Top of Input for this task
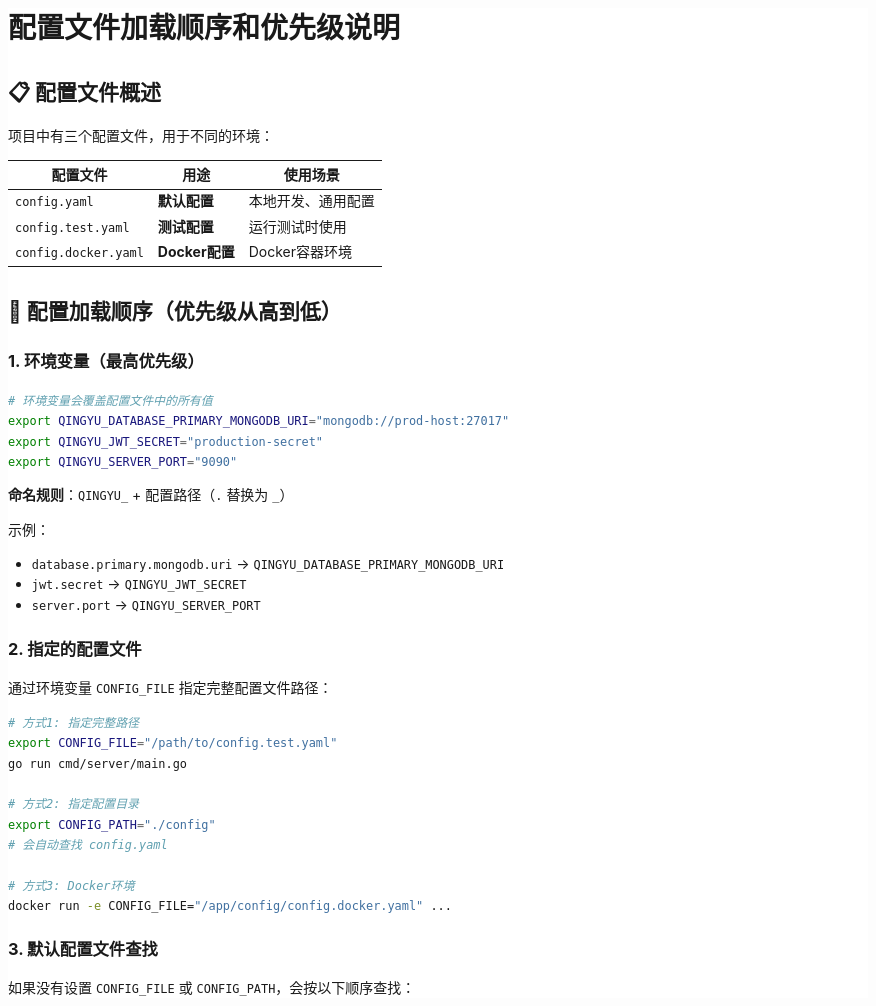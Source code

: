 # 配置文件加载顺序和优先级说明

## 📋 配置文件概述

项目中有三个配置文件，用于不同的环境：

| 配置文件 | 用途 | 使用场景 |
|---------|------|---------|
| `config.yaml` | **默认配置** | 本地开发、通用配置 |
| `config.test.yaml` | **测试配置** | 运行测试时使用 |
| `config.docker.yaml` | **Docker配置** | Docker容器环境 |

## 🔄 配置加载顺序（优先级从高到低）

### 1. **环境变量（最高优先级）**

```bash
# 环境变量会覆盖配置文件中的所有值
export QINGYU_DATABASE_PRIMARY_MONGODB_URI="mongodb://prod-host:27017"
export QINGYU_JWT_SECRET="production-secret"
export QINGYU_SERVER_PORT="9090"
```

**命名规则**：`QINGYU_` + 配置路径（`.` 替换为 `_`）

示例：
- `database.primary.mongodb.uri` → `QINGYU_DATABASE_PRIMARY_MONGODB_URI`
- `jwt.secret` → `QINGYU_JWT_SECRET`
- `server.port` → `QINGYU_SERVER_PORT`

### 2. **指定的配置文件**

通过环境变量 `CONFIG_FILE` 指定完整配置文件路径：

```bash
# 方式1: 指定完整路径
export CONFIG_FILE="/path/to/config.test.yaml"
go run cmd/server/main.go

# 方式2: 指定配置目录
export CONFIG_PATH="./config"
# 会自动查找 config.yaml

# 方式3: Docker环境
docker run -e CONFIG_FILE="/app/config/config.docker.yaml" ...
```

### 3. **默认配置文件查找**

如果没有设置 `CONFIG_FILE` 或 `CONFIG_PATH`，会按以下顺序查找：
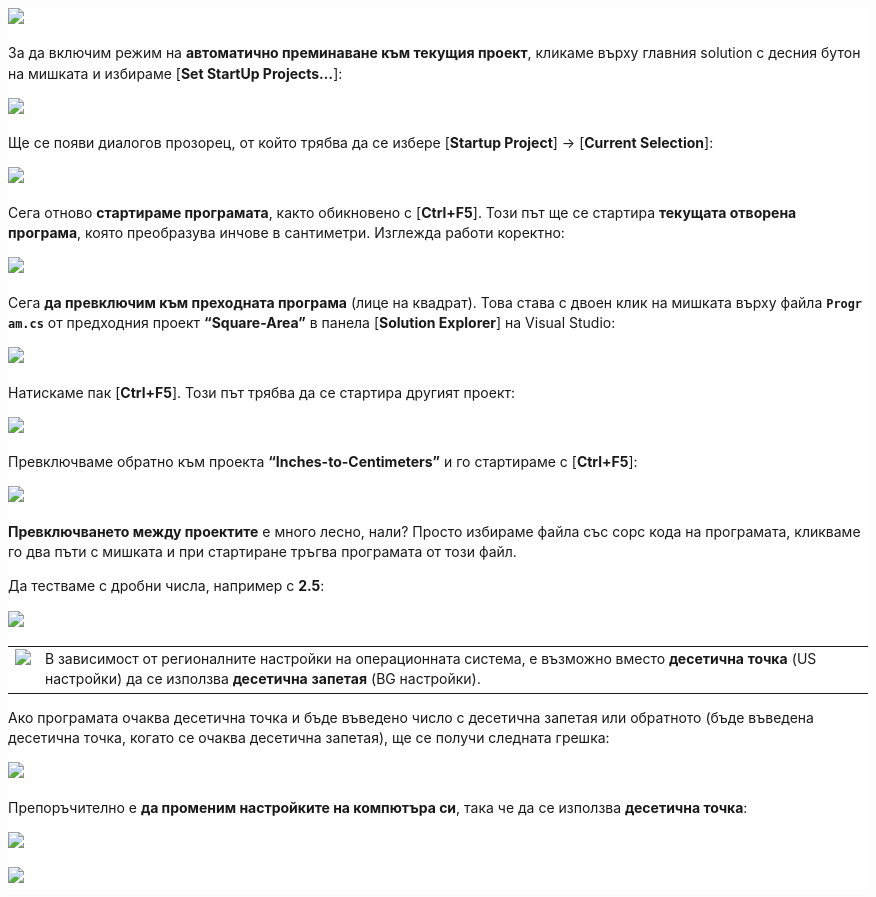 ![](assets/chapter-2-images/problems/03inchesToCm/05surprise.png)

За да включим режим на **автоматично преминаване към текущия проект**, кликаме върху главния solution с десния бутон на мишката и избираме [**Set StartUp Projects…**]:

![](assets/chapter-2-images/problems/03inchesToCm/06startupPorject_1.png)

Ще се появи диалогов прозорец, от който трябва да се избере [**Startup Project**] -> [**Current Selection**]:

![](assets/chapter-2-images/problems/03inchesToCm/06startupPorject_2.png)

Сега отново **стартираме програмата**, както обикновено с [**Ctrl+F5**]. Този път ще се стартира **текущата отворена програма**, която преобразува инчове в сантиметри. Изглежда работи коректно:

![](assets/chapter-2-images/problems/03inchesToCm/07resultCorrect.png)

Сега **да превключим към преходната програма** (лице на квадрат). Това става с двоен клик на мишката върху файла **``Program.cs``** от предходния проект **“Square-Area”** в панела [**Solution Explorer**] на Visual Studio:

![](assets/chapter-2-images/problems/03inchesToCm/08switchProjects.png)

Натискаме пак [**Ctrl+F5**]. Този път трябва да се стартира другият проект:

![](assets/chapter-2-images/problems/03inchesToCm/07resultCorrect_4.png)

Превключваме обратно към проекта **“Inches-to-Centimeters”** и го стартираме с [**Ctrl+F5**]:

![](assets/chapter-2-images/problems/03inchesToCm/07resultCorrect_2.png)

**Превключването между проектите** е много лесно, нали? Просто избираме файла със сорс кода на програмата, кликваме го два пъти с мишката и при стартиране тръгва програмата от този файл.

Да тестваме с дробни числа, например с **2.5**:

![](assets/chapter-2-images/problems/03inchesToCm/07resultCorrect_3.png)

<table><tr><td><img src="/assets/alert-icon.png" style="max-width:50px" /></td>
<td>В зависимост от регионалните настройки на операционната система, е възможно вместо <b>десетична точка</b> (US настройки) да се използва <b>десетична запетая</b> (BG настройки).</td>
</tr></table>

Ако програмата очаква десетична точка и бъде въведено число с десетична запетая или обратното (бъде въведена десетична точка, когато се очаква десетична запетая), ще се получи следната грешка:

![](assets/chapter-2-images/problems/03inchesToCm/09result_exception.png)

Препоръчително е **да променим настройките на компютъра си**, така че да се използва **десетична точка**:

![](assets/chapter-2-images/problems/03inchesToCm/10changeWinSettings_1.png)

![](assets/chapter-2-images/problems/03inchesToCm/10changeWinSettings_2.png)
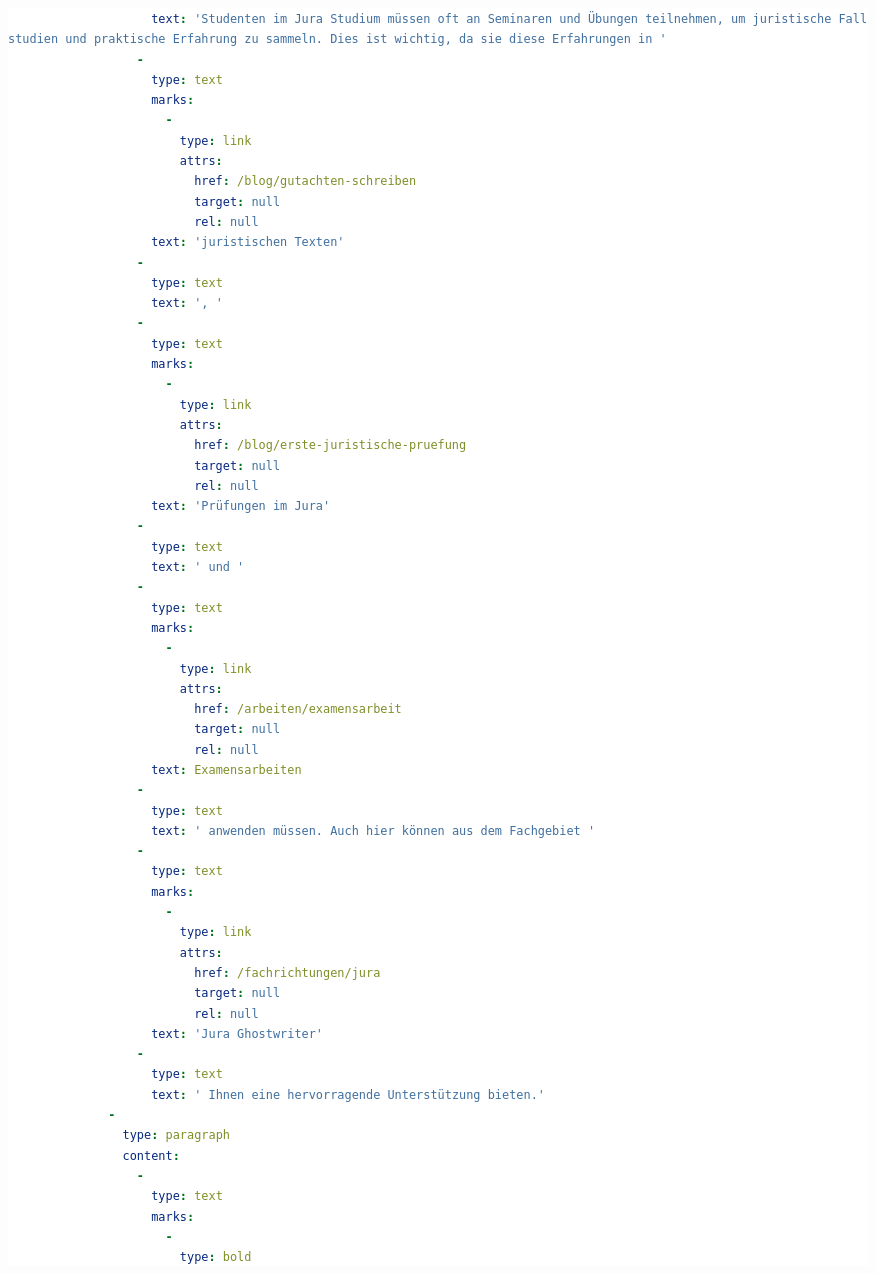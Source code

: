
 ```yaml
                    text: 'Studenten im Jura Studium müssen oft an Seminaren und Übungen teilnehmen, um juristische Fallstudien und praktische Erfahrung zu sammeln. Dies ist wichtig, da sie diese Erfahrungen in '
                  -
                    type: text
                    marks:
                      -
                        type: link
                        attrs:
                          href: /blog/gutachten-schreiben
                          target: null
                          rel: null
                    text: 'juristischen Texten'
                  -
                    type: text
                    text: ', '
                  -
                    type: text
                    marks:
                      -
                        type: link
                        attrs:
                          href: /blog/erste-juristische-pruefung
                          target: null
                          rel: null
                    text: 'Prüfungen im Jura'
                  -
                    type: text
                    text: ' und '
                  -
                    type: text
                    marks:
                      -
                        type: link
                        attrs:
                          href: /arbeiten/examensarbeit
                          target: null
                          rel: null
                    text: Examensarbeiten
                  -
                    type: text
                    text: ' anwenden müssen. Auch hier können aus dem Fachgebiet '
                  -
                    type: text
                    marks:
                      -
                        type: link
                        attrs:
                          href: /fachrichtungen/jura
                          target: null
                          rel: null
                    text: 'Jura Ghostwriter'
                  -
                    type: text
                    text: ' Ihnen eine hervorragende Unterstützung bieten.'
              -
                type: paragraph
                content:
                  -
                    type: text
                    marks:
                      -
                        type: bold
```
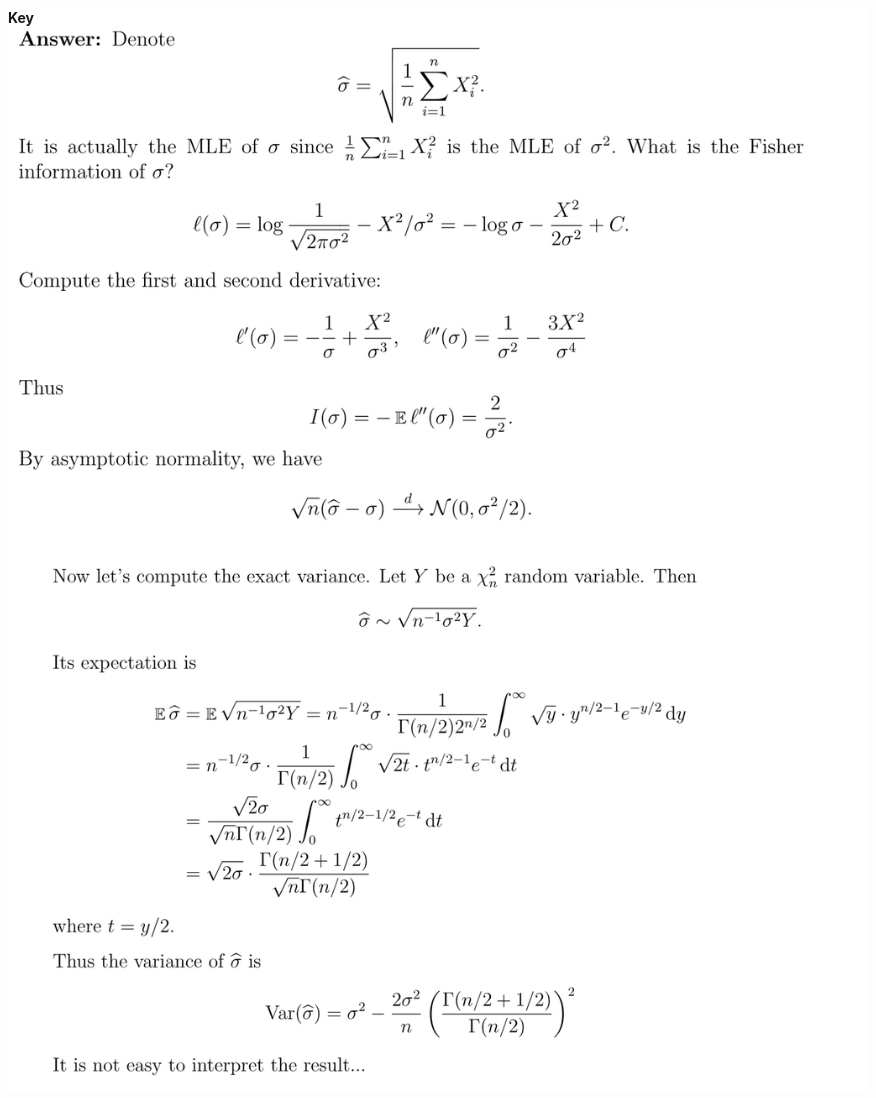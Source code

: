 **Key**![image.png](./Maximum_Likelihood_Estimation.assets/20230302_1225271275.png)![image.png](./Maximum_Likelihood_Estimation.assets/20230302_1225271026.png)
Bottom of Input for this task
### Work to be completed
Which lines above include the word "blog"? Return each one.

### Task solution
                          href: /blog/gutachten-schreiben
                          href: /blog/erste-juristische-pruefung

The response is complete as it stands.